Problem description: Using the material that follows, output exactly the lines from the one containing "Linux, AWS, Docker, Gitlab" through the one containing "lot of mathematics_''.", with both ends kept.

^^^^

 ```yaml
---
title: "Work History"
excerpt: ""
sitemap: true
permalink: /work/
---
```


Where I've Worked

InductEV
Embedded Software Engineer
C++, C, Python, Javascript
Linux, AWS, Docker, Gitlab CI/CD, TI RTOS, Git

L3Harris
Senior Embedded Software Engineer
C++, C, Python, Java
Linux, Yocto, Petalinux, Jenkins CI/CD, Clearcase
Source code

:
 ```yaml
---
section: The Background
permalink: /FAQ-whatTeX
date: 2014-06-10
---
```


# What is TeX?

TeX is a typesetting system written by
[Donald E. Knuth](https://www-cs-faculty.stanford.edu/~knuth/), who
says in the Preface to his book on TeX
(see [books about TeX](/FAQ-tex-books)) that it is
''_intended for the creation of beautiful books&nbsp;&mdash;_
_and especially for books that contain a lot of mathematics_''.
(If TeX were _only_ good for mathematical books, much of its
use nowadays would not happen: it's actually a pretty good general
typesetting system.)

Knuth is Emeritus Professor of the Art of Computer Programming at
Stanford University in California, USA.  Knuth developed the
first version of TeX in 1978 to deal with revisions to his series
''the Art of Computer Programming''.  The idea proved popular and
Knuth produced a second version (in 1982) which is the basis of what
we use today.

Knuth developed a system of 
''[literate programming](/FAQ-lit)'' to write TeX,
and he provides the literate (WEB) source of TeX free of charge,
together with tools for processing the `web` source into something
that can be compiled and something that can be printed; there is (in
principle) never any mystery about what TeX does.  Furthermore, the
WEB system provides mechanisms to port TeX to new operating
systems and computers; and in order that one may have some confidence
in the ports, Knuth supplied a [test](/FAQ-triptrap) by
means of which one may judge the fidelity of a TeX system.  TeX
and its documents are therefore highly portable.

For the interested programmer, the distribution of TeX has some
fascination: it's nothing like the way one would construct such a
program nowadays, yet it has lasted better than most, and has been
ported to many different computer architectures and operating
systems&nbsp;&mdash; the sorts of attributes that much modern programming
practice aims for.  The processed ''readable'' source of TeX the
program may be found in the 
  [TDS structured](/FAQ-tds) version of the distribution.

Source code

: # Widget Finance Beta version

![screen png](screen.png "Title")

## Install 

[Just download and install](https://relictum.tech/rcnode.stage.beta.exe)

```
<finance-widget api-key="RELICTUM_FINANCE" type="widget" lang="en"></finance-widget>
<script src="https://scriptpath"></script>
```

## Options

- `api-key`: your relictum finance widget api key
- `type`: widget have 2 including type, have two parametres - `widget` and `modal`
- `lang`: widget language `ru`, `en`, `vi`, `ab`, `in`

^^^^

Written answer:
Linux, AWS, Docker, Gitlab CI/CD, TI RTOS, Git

L3Harris
Senior Embedded Software Engineer
C++, C, Python, Java
Linux, Yocto, Petalinux, Jenkins CI/CD, Clearcase
Source code

:
 ```yaml
---
section: The Background
permalink: /FAQ-whatTeX
date: 2014-06-10
---
```


# What is TeX?

TeX is a typesetting system written by
[Donald E. Knuth](https://www-cs-faculty.stanford.edu/~knuth/), who
says in the Preface to his book on TeX
(see [books about TeX](/FAQ-tex-books)) that it is
''_intended for the creation of beautiful books&nbsp;&mdash;_
_and especially for books that contain a lot of mathematics_''.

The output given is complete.